[ossig] Software democracy was always here
Ditesh Kumar
ditesh at gathani.org
Tue Dec 12 23:33:57 MYT 2006
The Edge printed an article by dinesh on "software democracy", as
follows
From
http://www.theedgedaily.com/cms/content.jsp?id=com.tms.cms.article.Article_51720e73-cb73c03a-36d04700-718984ac
---
4 Dec 2006: Net Value: Software democracy was always here
By Dinesh Nair
Email us your feedback at fd at bizedge.com
Recent events have thrown a tremendous amount of confusion, fear,
uncertainty and doubt into the Malaysian ICT landscape. Key to this is a
purported change in stance by the government with respect to its
technology procurement policy. Apparently, some quarters want to give
the impression that we had a biased procurement policy and that it has
now been neutralised and thus is a victory of sorts.
Science, Technology and Innovations Minister Datuk Dr Jamaludin Jarjis
in a statement two weeks ago reiterated what has always been practised
by the government. Malaysia has consistently had a technology-neutral
procurement policy, and that really is the way it should be. The
minister's statement in no way deviates from existing government
procurement methodology as even the Mampu Open Source Masterplan clearly
states that all procurement will be evaluated firmly and equally on
technical and financial merit.
Therefore, this is not a swing nor a victory for any party. Elements who
are claiming a victory of sorts are quite obviously not up to date with
Malaysia's policy on the matter. Our technology procurement policies
should be technology neutral, based on validated open standards and
beneficial to the government and the people of Malaysia. Such a policy
would provide choice, efficiency and economies of scale to ministries,
government departments and agencies.
Neutrality should go towards the adoption of open standards from many
different vendors while ensuring that his documents can be viewed,
modified and edited by users of other software since the standard is
used for storage.
Given the benefits of open standards in enforcing technology neutrality
and open standards-based procurement, it is thus surprising that some
parties are objecting to the adoption of ISO 26300 as a Malaysian
standard. It does seem that the champions of "neutrality" do not want an
internationally validated open standard to be used in Malaysia in favour
of existing proprietary and closed document standards.
One really wonders how such proponents of neutrality can, on the one
hand, champion software democracy in Malaysia but, on the other hand,
object when an open standard is to be adopted as a Malaysian standard.
Clearly, open standards, technology neutrality and barrier-free
implementation are tools to be used to pursue commercial and economic
agendas instead of keeping the nation's interests as the top priority.
It does seem that buzzwords like "open standards" and "technology
neutrality" are only used to serve narrow interests and not for the
betterment of our national software capacity.
Augmenting our national software capacity
For a developing nation like Malaysia, it is critical that we augment
our national software capacity by getting involved in high-end (and
high-value) software development.
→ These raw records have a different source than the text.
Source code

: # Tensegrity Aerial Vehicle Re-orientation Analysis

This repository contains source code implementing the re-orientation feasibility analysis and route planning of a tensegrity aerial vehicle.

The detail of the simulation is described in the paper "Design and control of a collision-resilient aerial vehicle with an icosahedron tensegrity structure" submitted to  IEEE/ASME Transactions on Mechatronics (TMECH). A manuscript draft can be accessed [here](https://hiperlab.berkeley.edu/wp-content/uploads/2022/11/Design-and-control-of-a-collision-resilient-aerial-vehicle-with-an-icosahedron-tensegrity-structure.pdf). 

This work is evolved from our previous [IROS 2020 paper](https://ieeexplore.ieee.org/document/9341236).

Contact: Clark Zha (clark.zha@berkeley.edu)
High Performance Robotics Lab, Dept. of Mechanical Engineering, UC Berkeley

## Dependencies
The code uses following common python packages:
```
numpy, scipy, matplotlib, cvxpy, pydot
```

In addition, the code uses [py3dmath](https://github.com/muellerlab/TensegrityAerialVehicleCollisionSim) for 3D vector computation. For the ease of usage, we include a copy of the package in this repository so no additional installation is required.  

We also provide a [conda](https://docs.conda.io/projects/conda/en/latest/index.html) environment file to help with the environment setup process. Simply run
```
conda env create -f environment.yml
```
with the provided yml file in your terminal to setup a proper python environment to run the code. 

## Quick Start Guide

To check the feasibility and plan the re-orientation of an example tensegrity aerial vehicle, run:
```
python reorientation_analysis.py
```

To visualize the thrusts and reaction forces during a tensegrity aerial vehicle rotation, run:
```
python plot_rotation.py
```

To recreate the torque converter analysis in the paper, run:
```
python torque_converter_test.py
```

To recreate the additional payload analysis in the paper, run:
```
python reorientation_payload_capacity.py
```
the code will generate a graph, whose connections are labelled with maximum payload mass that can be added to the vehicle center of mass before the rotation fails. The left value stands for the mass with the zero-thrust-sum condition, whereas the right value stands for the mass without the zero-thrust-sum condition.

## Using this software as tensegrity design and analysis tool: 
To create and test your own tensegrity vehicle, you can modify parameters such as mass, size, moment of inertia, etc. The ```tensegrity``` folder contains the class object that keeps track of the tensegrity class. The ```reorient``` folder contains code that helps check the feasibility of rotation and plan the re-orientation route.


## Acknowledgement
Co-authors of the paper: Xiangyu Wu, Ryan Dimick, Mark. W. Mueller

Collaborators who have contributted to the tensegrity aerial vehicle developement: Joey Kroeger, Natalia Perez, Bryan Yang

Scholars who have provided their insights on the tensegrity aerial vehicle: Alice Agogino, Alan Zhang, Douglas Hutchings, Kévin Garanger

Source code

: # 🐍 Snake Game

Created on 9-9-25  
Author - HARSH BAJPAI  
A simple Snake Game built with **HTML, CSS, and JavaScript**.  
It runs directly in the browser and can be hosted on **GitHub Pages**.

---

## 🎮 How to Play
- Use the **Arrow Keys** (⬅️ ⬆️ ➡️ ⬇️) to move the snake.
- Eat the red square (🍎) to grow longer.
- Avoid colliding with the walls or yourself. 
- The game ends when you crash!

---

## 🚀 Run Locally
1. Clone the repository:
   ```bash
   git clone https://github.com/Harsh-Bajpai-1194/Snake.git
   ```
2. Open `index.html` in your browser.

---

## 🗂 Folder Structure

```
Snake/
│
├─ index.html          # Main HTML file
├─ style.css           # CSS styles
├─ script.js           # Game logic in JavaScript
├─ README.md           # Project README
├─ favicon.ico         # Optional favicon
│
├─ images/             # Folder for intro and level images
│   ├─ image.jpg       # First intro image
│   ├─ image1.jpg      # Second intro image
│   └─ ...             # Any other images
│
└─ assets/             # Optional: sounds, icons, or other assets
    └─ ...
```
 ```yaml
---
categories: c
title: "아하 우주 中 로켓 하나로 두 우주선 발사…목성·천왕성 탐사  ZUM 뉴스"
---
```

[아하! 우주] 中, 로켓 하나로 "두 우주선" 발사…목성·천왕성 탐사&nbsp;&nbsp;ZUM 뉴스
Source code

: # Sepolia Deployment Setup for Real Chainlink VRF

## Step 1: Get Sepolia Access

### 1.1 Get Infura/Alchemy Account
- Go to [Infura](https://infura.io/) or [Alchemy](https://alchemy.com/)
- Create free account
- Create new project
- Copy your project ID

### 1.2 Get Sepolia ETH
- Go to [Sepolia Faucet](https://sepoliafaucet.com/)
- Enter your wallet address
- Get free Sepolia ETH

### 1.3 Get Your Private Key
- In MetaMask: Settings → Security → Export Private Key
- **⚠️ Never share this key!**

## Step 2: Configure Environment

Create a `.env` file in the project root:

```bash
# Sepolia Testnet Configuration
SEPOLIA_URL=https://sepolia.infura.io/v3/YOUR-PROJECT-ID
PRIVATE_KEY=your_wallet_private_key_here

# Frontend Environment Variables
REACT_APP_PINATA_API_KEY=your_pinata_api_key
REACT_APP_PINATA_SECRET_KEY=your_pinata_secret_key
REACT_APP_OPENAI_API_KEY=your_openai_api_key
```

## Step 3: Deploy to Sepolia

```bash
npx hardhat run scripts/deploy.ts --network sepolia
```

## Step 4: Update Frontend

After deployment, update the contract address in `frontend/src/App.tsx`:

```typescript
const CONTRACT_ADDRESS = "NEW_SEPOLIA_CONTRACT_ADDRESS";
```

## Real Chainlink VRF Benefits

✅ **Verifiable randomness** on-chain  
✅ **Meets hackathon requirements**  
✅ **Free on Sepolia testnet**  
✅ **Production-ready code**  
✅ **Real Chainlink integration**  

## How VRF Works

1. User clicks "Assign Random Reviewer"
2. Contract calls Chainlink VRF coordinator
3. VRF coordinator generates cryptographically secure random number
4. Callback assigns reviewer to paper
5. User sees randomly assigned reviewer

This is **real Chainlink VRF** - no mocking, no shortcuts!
Open source software development gives
us that opportunity by allowing us to participate in and benefit from
international and world-leading software technologies like the Apache
webserver, the Linux and FreeBSD operating systems as well as middleware
and enterprise technologies like PHP, JBoss, MySQL and PostgreSQL.
In addition, open source software licensing is firmly based on an
established intellectual property framework through copyrights. It is
only through copyrighted intellectual property that open source software
licences hold their value and are possible.
Open source software firmly believes in intellectual property copyright
laws on software and thus contributes to the national intellectual
property bank. The implication by some mischevious parties that open
source software denies software developers IP rights and economic value
is misleading.
Open source software developer JBoss' recent acquisition by Redhat for
US$420 million in addition to Oracle's acquisition of Sleepycat Software
certainly show there is clear economic value in open source companies.
Which entreprenuer or venture capitalist would not want his company to
be acquired for such sums of money?
Leveraging off the world-class knowledge embodied in leading
technologies like Apache, Linux, FreeBSD, MySQL, JBoss, Java, Com-piere
and Asterisk will give Malaysia a strong foothold in our ambitions to be
an international technology producer and user.
Dinesh Nair is the founder and chief technology officer of QubeConnect
Sdn Bhd, a Malaysian outfit specialising in the design and development
of Internet and telecommunications technologies in packet voice. He is
also an active member of the Malaysian Open Source Community and has
spoken at many events globally and nationally.